Problem requirements
Scan the material below for every line with the string "bottom", and copy those lines.

Dataset excerpts
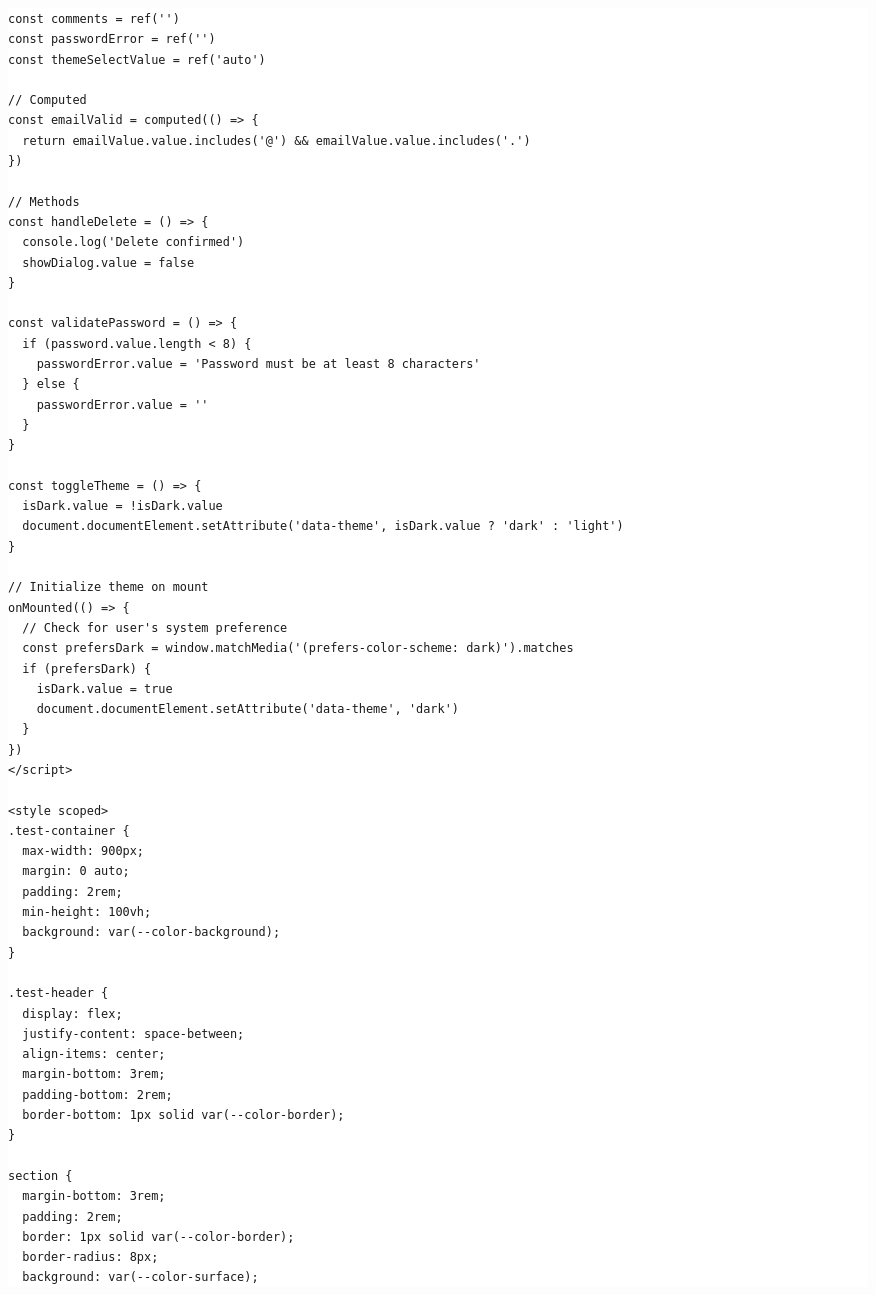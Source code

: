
 ```vue
const comments = ref('')
const passwordError = ref('')
const themeSelectValue = ref('auto')

// Computed
const emailValid = computed(() => {
  return emailValue.value.includes('@') && emailValue.value.includes('.')
})

// Methods
const handleDelete = () => {
  console.log('Delete confirmed')
  showDialog.value = false
}

const validatePassword = () => {
  if (password.value.length < 8) {
    passwordError.value = 'Password must be at least 8 characters'
  } else {
    passwordError.value = ''
  }
}

const toggleTheme = () => {
  isDark.value = !isDark.value
  document.documentElement.setAttribute('data-theme', isDark.value ? 'dark' : 'light')
}

// Initialize theme on mount
onMounted(() => {
  // Check for user's system preference
  const prefersDark = window.matchMedia('(prefers-color-scheme: dark)').matches
  if (prefersDark) {
    isDark.value = true
    document.documentElement.setAttribute('data-theme', 'dark')
  }
})
</script>

<style scoped>
.test-container {
  max-width: 900px;
  margin: 0 auto;
  padding: 2rem;
  min-height: 100vh;
  background: var(--color-background);
}

.test-header {
  display: flex;
  justify-content: space-between;
  align-items: center;
  margin-bottom: 3rem;
  padding-bottom: 2rem;
  border-bottom: 1px solid var(--color-border);
}

section {
  margin-bottom: 3rem;
  padding: 2rem;
  border: 1px solid var(--color-border);
  border-radius: 8px;
  background: var(--color-surface);
```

Written response
  margin-bottom: 3rem;
  padding-bottom: 2rem;
  border-bottom: 1px solid var(--color-border);
  margin-bottom: 3rem;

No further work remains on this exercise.